THE NUMERICAL MESHLESS APPROACH FOR SOLVING THE 2D TIME NONLINEAR MULTI-TERM FRACTIONAL CABLE EQUATION IN COMPLEX GEOMETRIES

Abstract

The cable equation plays a prominent role in biological neuron models, for instance, in spiking neuron models and electrophysiology. Thus, the current investigation scrutinizes the 2D time nonlinear multi-term fractional cable equation. By adopting a valid meshfree technique, the nonlinear multi-term time-fractional cable equations (NM-TTFCEs) that consist of government equations and their boundary conditions are transformed into the boundary value problems.

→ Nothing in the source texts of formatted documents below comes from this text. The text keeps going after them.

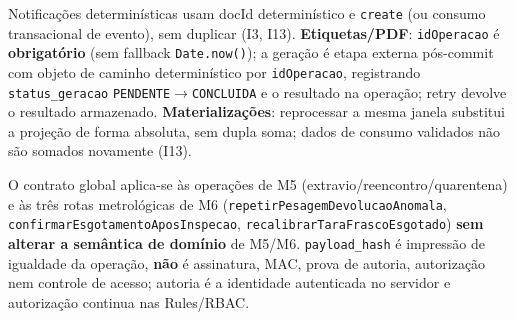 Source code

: \begin{regra}
Notificações determinísticas usam docId determinístico e \texttt{create} (ou consumo transacional de evento), sem duplicar (I3, I13). \textbf{Etiquetas/PDF}: \texttt{idOperacao} é \textbf{obrigatório} (sem fallback \texttt{Date.now()}); a geração é etapa externa pós-commit com objeto de caminho determinístico por \texttt{idOperacao}, registrando \texttt{status\_geracao} \texttt{PENDENTE}$\rightarrow$\texttt{CONCLUIDA} e o resultado na operação; retry devolve o resultado armazenado. \textbf{Materializações}: reprocessar a mesma janela substitui a projeção de forma absoluta, sem dupla soma; dados de consumo validados não são somados novamente (I13).
\end{regra}

\begin{regra}
O contrato global aplica-se às operações de M5 (extravio/reencontro/quarentena) e às três rotas metrológicas de M6 (\texttt{repetirPesagemDevolucaoAnomala}, \texttt{confirmarEsgotamentoAposInspecao}, \texttt{recalibrarTaraFrascoEsgotado}) \textbf{sem alterar a semântica de domínio} de M5/M6. \texttt{payload\_hash} é impressão de igualdade da operação, \textbf{não} é assinatura, MAC, prova de autoria, autorização nem controle de acesso; autoria é a identidade autenticada no servidor e autorização continua nas Rules/RBAC.
\end{regra}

For this purpose, the finite difference method is derived for temporal discretization such that the considered NM-TTFCEs can be transformed into a sequence of boundary value problems in inhomogeneous Helmholtz-type equations. The dual reciprocity method (DRM) is implemented to obtain a particular solution and the improved singular boundary method (ISBM) is employed to evaluate the homogeneous solution. Moreover, we apply the meshless method for solving two-dimensional NM-TTFCEs on regular and irregular distribution points with several computational domains. The numerical results vouch for the accuracy and high efficiency of the proposed method. Finally, we will conclude that the ISBM/DRM method can be considered a potential alternative to existing meshless strong form approaches in solving multi-term fractional equation problems with complex geometries.